Mobile browser apps have been steadily evolving and are now able to offer as many features as their desktop counterparts, while the default Android browser and Safari on the iPad still feel a little limited in comparison.

If you haven’t already picked a favourite browser, then UC Browser is a pretty good option that’s also free. The app was recently updated for Android, and we tested both that and also the UC Browser+ for the iPad. Both versions of the app are fast, load quickly and add a lot of useful features, but is that enough to get you to switch from your favourite?

UC Browser gets you all the bells and whistles that you’ve come to expect from a desktop browser – tabbed browsing lets you go through multiple pages quickly, while a speed dial at launch gives you quick access to your favourite sites. Support for extensions can add a lot of useful functionality as well, and you can move to full screen browsing with the touch of a button.

Overall, the browser is fast and easy to use, and loads pages quickly. The latest Android version also includes support for hardware acceleration of page loading for devices with 2GB RAM or more. However, that’s still a fairly high benchmark, and only a handful of phones have that much RAM for now though newer phones will meet this requirement.

One new feature on Android is the addition of a full download manager, which is very useful when trying to save multiple files – the app also lets you choose the page elements you want to save, which can be very helpful if you either want to save only the images, or if you’re on a slow connection and don’t want to get stuck downloading heavy elements, for example.

The app also auto-loads the version of the page that is most suited to your connection speed, which is an interesting feature which actually does come in handy. However, there are a couple of issues.

For one thing, on a phone screen, all the options take up a fair bit of space, though there is a full screen mode to get around this. The other issue is that the tabs aren’t immediately accessible – you have to call up the tabs menu to see the different pages you’ve loaded.

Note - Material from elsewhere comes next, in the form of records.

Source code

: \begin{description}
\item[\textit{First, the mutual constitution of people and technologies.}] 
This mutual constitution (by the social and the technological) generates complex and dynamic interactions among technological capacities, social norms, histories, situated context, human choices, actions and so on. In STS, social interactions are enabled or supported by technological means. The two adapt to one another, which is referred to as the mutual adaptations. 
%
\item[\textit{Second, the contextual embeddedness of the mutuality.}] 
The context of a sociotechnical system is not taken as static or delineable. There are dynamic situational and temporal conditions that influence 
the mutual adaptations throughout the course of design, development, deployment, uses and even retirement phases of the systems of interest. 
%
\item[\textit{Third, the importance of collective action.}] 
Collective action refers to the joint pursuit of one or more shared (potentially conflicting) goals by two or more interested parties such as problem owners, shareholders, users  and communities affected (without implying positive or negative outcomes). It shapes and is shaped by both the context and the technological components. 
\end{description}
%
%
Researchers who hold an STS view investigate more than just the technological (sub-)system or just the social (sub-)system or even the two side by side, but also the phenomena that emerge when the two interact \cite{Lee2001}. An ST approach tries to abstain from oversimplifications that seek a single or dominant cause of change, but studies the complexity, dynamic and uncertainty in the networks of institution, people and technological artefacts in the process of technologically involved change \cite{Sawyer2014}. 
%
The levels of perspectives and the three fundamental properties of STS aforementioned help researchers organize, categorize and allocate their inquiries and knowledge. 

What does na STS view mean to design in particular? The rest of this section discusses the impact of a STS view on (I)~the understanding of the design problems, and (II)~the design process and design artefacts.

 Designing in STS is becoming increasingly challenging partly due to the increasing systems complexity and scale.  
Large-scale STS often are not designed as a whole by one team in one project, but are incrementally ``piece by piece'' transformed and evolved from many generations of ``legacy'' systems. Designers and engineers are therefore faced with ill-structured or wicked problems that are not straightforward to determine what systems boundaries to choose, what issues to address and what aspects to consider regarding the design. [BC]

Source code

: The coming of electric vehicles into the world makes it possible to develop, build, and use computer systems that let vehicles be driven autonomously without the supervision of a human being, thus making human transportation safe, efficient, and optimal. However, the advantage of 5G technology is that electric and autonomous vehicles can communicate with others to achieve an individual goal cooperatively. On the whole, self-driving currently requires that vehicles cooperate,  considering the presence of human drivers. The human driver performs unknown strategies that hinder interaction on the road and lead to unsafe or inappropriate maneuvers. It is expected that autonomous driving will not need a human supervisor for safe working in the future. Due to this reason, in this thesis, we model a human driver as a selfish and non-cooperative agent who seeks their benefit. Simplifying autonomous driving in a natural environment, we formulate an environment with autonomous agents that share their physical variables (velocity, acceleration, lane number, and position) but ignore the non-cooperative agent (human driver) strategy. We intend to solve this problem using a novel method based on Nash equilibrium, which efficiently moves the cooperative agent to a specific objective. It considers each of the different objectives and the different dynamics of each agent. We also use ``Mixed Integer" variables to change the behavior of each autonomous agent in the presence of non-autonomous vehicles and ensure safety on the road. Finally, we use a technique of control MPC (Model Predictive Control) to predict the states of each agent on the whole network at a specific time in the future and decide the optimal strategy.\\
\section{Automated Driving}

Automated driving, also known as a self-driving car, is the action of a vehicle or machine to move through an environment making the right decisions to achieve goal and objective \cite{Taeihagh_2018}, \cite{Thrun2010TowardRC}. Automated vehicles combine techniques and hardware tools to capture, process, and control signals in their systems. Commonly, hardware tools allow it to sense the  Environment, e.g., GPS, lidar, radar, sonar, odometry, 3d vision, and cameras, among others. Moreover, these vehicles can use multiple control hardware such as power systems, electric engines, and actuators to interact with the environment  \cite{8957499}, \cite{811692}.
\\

The iPad version of the app also has some great features, such as social browsing. If you sign in with Facebook, then you can see links that your friends are sharing in the sidebar to quickly open. It also lets you load a floating video, so you can watch the clip while continuing to browse pages. That’s an interesting feature, though it was hard to figure out when it would actually be useful.

Page sharing is also more robust than in Safari, but again, requires you to sign-in to your various networks from the app to be useful. Possibly the best feature though, is the addition of multitouch gestures – this is something that really makes it stand out from Safari. A two-finger swipe to the left and right are back and front respectively, while two fingers swiping up opens a new tab and swiping down closes the tab.

Overall, the app is powerful, and loads pages quickly on both platforms. It’s also fairly easy to use. The catch is that while it’s a lot better than the default browsers, UC Browser isn’t a huge standout as compared to other popular browsers out there, such as Dolphin, or Coast by Opera.

Those apps have many of the same features as well; this means that if you’ve taken the time to set up a browser to work the way you want, with all your bookmarks and other saved data, then it’s not going to be worth making the switch now. If you’re still using the stock browser though, you’ll find UC Browser a worthy upgrade.